# Does filling/plugging A pocket hole make it stronger?



## OldBull (Apr 30, 2020)

I thought it would be easy to find the answer to this question but I have searched for a while with no luck. If a pocket hole's size is reduced by plugging and gluing it, is it stronger ? It seems like a lot of wood is taken out in a pocket hole and by filling it back the joint would be stronger. I think the joint itself might be the weakest unless it is glued as well.

Since I am new to all of this I have to ask, is it normal to glue and screw a pocket hole?


----------



## Axis39 (Jul 3, 2019)

Nope. Purely cosmetic.

The strength of the joint is really where the two pieces meet.

If you are only using a screw, the strength is all the mechanical fastening of the washer head on one piece, and the threads into the other.

Add glue, and the strength of the joint is spread out through all of the glue surfaces.

Adding mass behind the screw doesn't add anything, other than a nice look.


----------



## OldBull (Apr 30, 2020)

Thank you Axis39


----------



## LittleBlackDuck (Feb 26, 2016)

Doesn't make it stronger and you would lose the opportunity for breaksown on the pocket hole, should the need arise… unless of course you've glued the joint.


----------



## Rick Dennington (Aug 27, 2009)

^...………..Two good answers, and they are both right……!!!


----------



## LeeRoyMan (Feb 23, 2019)

It does make the hole stronger.. 
Not so much for the joint….


----------



## Lazyman (Aug 8, 2014)

The weakness of pocket screws is the for them to pull through the other side.


----------



## nickbatz (Mar 7, 2018)

Note that you can buy dowel plugs for pocket holes. I think Kreg makes the ones I have.

They're a little long, so you need to cut them to size (I use the band saw), but the other end is the right angle.


----------



## BurlyBob (Mar 13, 2012)

nope!


----------



## SMP (Aug 29, 2018)

Well like with most things, it depends.
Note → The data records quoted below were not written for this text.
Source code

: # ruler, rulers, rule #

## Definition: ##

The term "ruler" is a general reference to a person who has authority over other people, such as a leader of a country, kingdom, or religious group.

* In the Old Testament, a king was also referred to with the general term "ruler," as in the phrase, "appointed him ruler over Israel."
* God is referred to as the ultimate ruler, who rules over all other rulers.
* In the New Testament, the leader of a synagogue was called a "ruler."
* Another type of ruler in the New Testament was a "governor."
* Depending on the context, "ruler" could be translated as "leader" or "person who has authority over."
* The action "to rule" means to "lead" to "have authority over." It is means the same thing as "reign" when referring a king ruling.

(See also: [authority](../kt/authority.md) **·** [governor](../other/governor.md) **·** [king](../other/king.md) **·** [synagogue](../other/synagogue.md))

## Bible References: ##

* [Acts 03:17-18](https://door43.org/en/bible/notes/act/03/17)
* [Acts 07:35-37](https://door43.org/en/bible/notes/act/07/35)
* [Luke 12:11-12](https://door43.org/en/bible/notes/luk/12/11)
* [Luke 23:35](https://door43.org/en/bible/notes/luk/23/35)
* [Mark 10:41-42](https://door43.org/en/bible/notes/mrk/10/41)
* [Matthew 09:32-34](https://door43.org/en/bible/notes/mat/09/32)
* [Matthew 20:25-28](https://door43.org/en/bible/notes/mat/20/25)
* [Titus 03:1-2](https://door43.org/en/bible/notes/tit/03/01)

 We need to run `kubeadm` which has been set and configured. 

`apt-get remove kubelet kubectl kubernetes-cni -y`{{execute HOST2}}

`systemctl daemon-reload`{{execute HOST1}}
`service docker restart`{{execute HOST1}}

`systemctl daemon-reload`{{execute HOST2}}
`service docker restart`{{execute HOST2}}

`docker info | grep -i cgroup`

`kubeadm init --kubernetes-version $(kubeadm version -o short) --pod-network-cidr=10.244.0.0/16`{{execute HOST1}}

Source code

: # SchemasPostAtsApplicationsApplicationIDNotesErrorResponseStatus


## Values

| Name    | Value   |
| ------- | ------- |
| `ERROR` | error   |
If you are using a real soft wood like pine, and you aren't gluing the joint, in theory, it could potentially strengthen it. I have made utility stuff from pine and fir and other soft woods. Using pocket holes to make it break apart. The thing is with pocket hole screws is a big part of the shaft is smooth. And if the screws loosen or the heads of the screws mash the surrounding wood a bit, in theory, plugging it tightly to keep the screw engaged could strengthen it.


----------



## Andybb (Sep 30, 2016)

Make sure you use the correct screw. 2 types. Hardwood (fine thread) and softwood (coarse thread) and use glue.


----------



## hcbph_1 (Apr 11, 2020)

> Note that you can buy dowel plugs for pocket holes. I think Kreg makes the ones I have.
> 
> They re a little long, so you need to cut them to size (I use the band saw), but the other end is the right angle.
> 
> - nickbatz


Happens the holes are 3/8". When filling in a screw pocket, I use a tenon cutter to make plugs out of the same wood and trim it once in.


----------



## Andybb (Sep 30, 2016)

> Note that you can buy dowel plugs for pocket holes. I think Kreg makes the ones I have.
> 
> They re a little long, so you need to cut them to size (I use the band saw), but the other end is the right angle.
> 
> ...


I use the Kreg ones too. Just quicker. The pocket holes are usually in an unseen location but making your own out of the same wood is a nice esthetic touch.


----------



## Jimothy (Oct 29, 2015)

I dont think it would make it any stronger per se. Just an idea but I imagine if you plug the hole very tightly where the plug is butted up right against the head of the screw, I guess it may stop the screw from loosening over time? I'm not sure though.


----------